Intel News

Intel Discontinues 1.6A Here’s the announcement from Intel.

When Intel discontinues a processor, they usually give a future date for discontinuance of the product, then post the last date vendors can order these things.

This time, discontinuance is now, and Intel will only ship while supplies last.

So if you want one of these things, you’d better order it ASAP, simply because I’d bet dollars to doughnuts the price will rise on these quite shortly.

(Note: The Intel announcement has one misprint. The SL668, like all other Northwoods, is a B0 stepping, not a D0 stepping as stated in the announcement. Intel does make a lot of typos in these type documents.)

What Other Options Do I Have?

We’ve run into a bit of a problem in judging some of the alternatives.

When the low-speed Northwoods came out, people initially bought 1.6As and 1.8As. The 1.8As originally didn’t do any better than the 1.6As, so people stopped buying the 1.8As. Then the 1.6As got better, but since the 1.8As had been bypassed, very few people bought current ones and reported them in the database.

So when you look at the database for the 1.8As, with just a few exceptions, you are looking at the results of “old” 1.8As, not newer ones. (The same holds true for the 2.0A.)

My suspicion is that recently made 1.8As will do just as well as recently made 1.6As in raw MHzage.

A Shrink Is Coming

About two months ago, Intel announced that they would be shrinking their PIV processors by about 10%. At that time, the announcement said that this would happen to the 2.53GHz in a few weeks, and for the 2.0A and up in a few months.

Well, we’re supposed to be seeing these things in about four weeks, but sometimes in August is probably more like it.
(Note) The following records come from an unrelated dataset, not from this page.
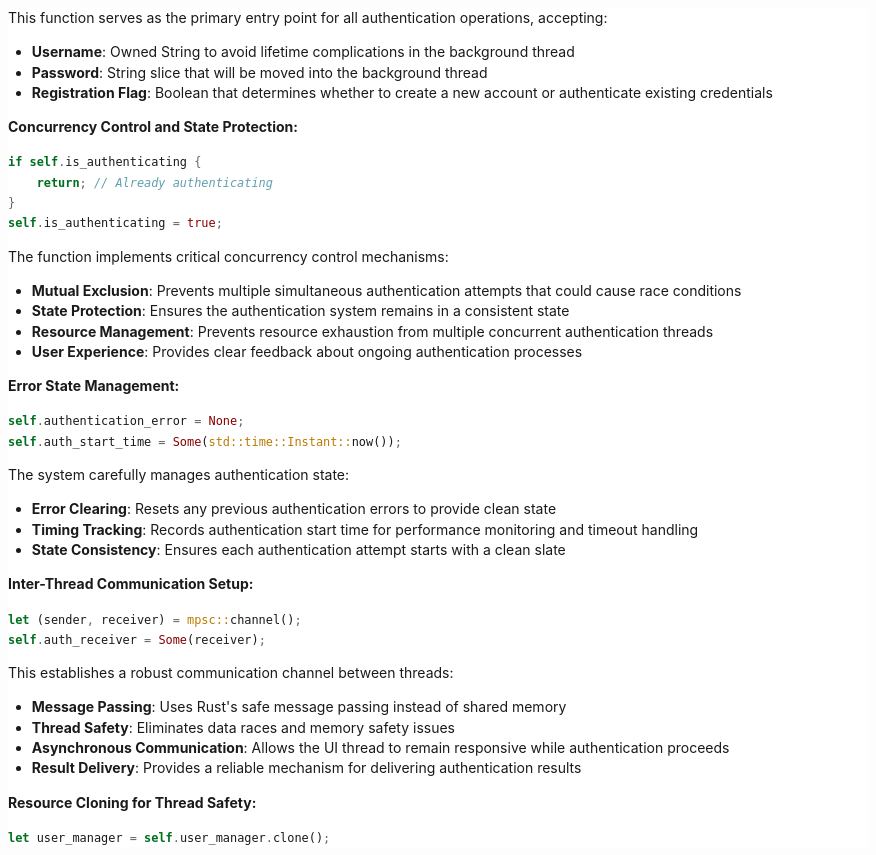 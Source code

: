 This function serves as the primary entry point for all authentication operations, accepting:

- **Username**: Owned String to avoid lifetime complications in the background thread
- **Password**: String slice that will be moved into the background thread
- **Registration Flag**: Boolean that determines whether to create a new account or authenticate existing credentials

**Concurrency Control and State Protection:**

```rust
if self.is_authenticating {
    return; // Already authenticating
}
self.is_authenticating = true;
```

The function implements critical concurrency control mechanisms:

- **Mutual Exclusion**: Prevents multiple simultaneous authentication attempts that could cause race conditions
- **State Protection**: Ensures the authentication system remains in a consistent state
- **Resource Management**: Prevents resource exhaustion from multiple concurrent authentication threads
- **User Experience**: Provides clear feedback about ongoing authentication processes

**Error State Management:**

```rust
self.authentication_error = None;
self.auth_start_time = Some(std::time::Instant::now());
```

The system carefully manages authentication state:

- **Error Clearing**: Resets any previous authentication errors to provide clean state
- **Timing Tracking**: Records authentication start time for performance monitoring and timeout handling
- **State Consistency**: Ensures each authentication attempt starts with a clean slate

**Inter-Thread Communication Setup:**

```rust
let (sender, receiver) = mpsc::channel();
self.auth_receiver = Some(receiver);
```

This establishes a robust communication channel between threads:

- **Message Passing**: Uses Rust's safe message passing instead of shared memory
- **Thread Safety**: Eliminates data races and memory safety issues
- **Asynchronous Communication**: Allows the UI thread to remain responsive while authentication proceeds
- **Result Delivery**: Provides a reliable mechanism for delivering authentication results

**Resource Cloning for Thread Safety:**

```rust
let user_manager = self.user_manager.clone();
```
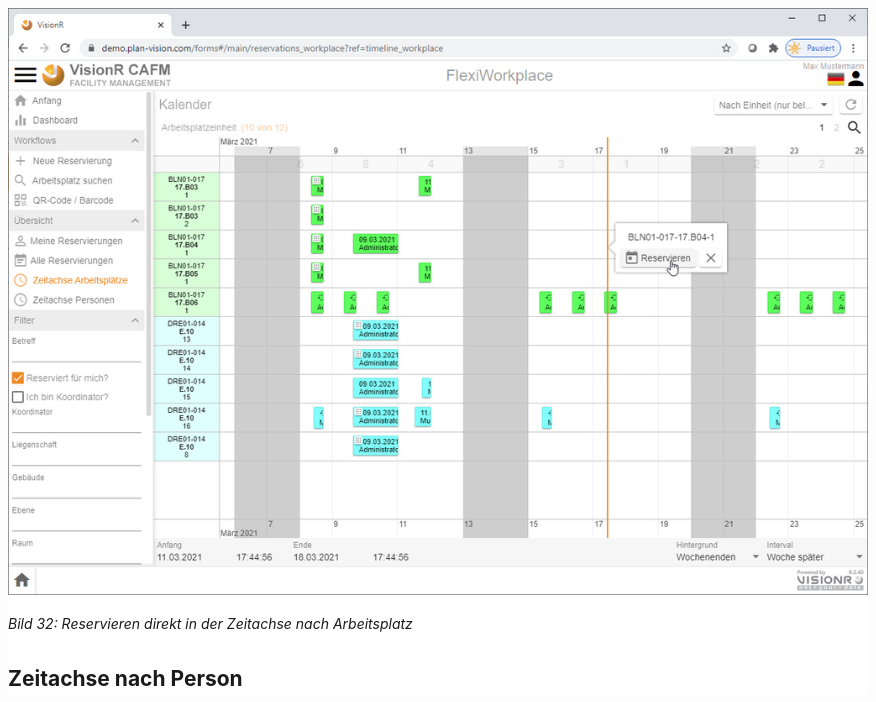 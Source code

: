 ![Ergebnis Plan](_images/flexi-workplace/timeline-wpl-reserve.png)

*Bild 32: Reservieren direkt in der Zeitachse nach Arbeitsplatz*

## Zeitachse nach Person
If I were going to buy a 2.0A or a 2.26, I would much rather have a post-shrunk one.

Intel Finally Announces A C-1 Stepping for a few PIVs Intel introduced the Northwood at a B0 stepping, and has not officially revised it yet.

Until now. Please note that this isn’t an announcement for desktop PIV, just for a mobile PIV, but it’s an indicator the “real” announcement is coming, and we’ll see C-1 stepping PIVs sometime in October.

So if you want a PIV system, you basically have three options:

“I Have The Hots And Want It Real Soon” Buy a 1.6A NOW. Prices as I type are at about $138-140 with shipping.

“I Have The Hots, But That’s Just The Weather. I Need Something For School” Hope the delivery of shrunken PIVs begin before school does.

“I Have To Give Santa Something To Do” This may be the wisest move of all. Not only will you get a C-1 stepping PIV, but dual DDR mobos should also be available by then.

We now can estimate how much of a boost dual DDR will give you based on how PC1066 RDRAM has been faring.

Going to dual DDR will be much like going from SDRAM to DDR. Figure about a 7-10% improvement using dual PC2100 over single PC2100 for those applications and games that like more broadband.

By Novemberish time, the PIV overclocking platform is likely to be a 2.26GHz running at over 166MHz FSB in a dual DDR board, which should improve the numbers a few more percentage points.

If you have or shortly will have a PIV system, you may not want to buy a new mobo for 7-10%, but if you are starting from scratch, this looks to be the “mature” PIV platform.

“But Hammer may be better” you might say. You may well be right, but I’m just telling you what you’ll be comparing the initial Hammer machine to. If you want to wait until one way or the other you can judge the two side-by-side, that’s probably the wisest move of all, but then we’re probably talking February.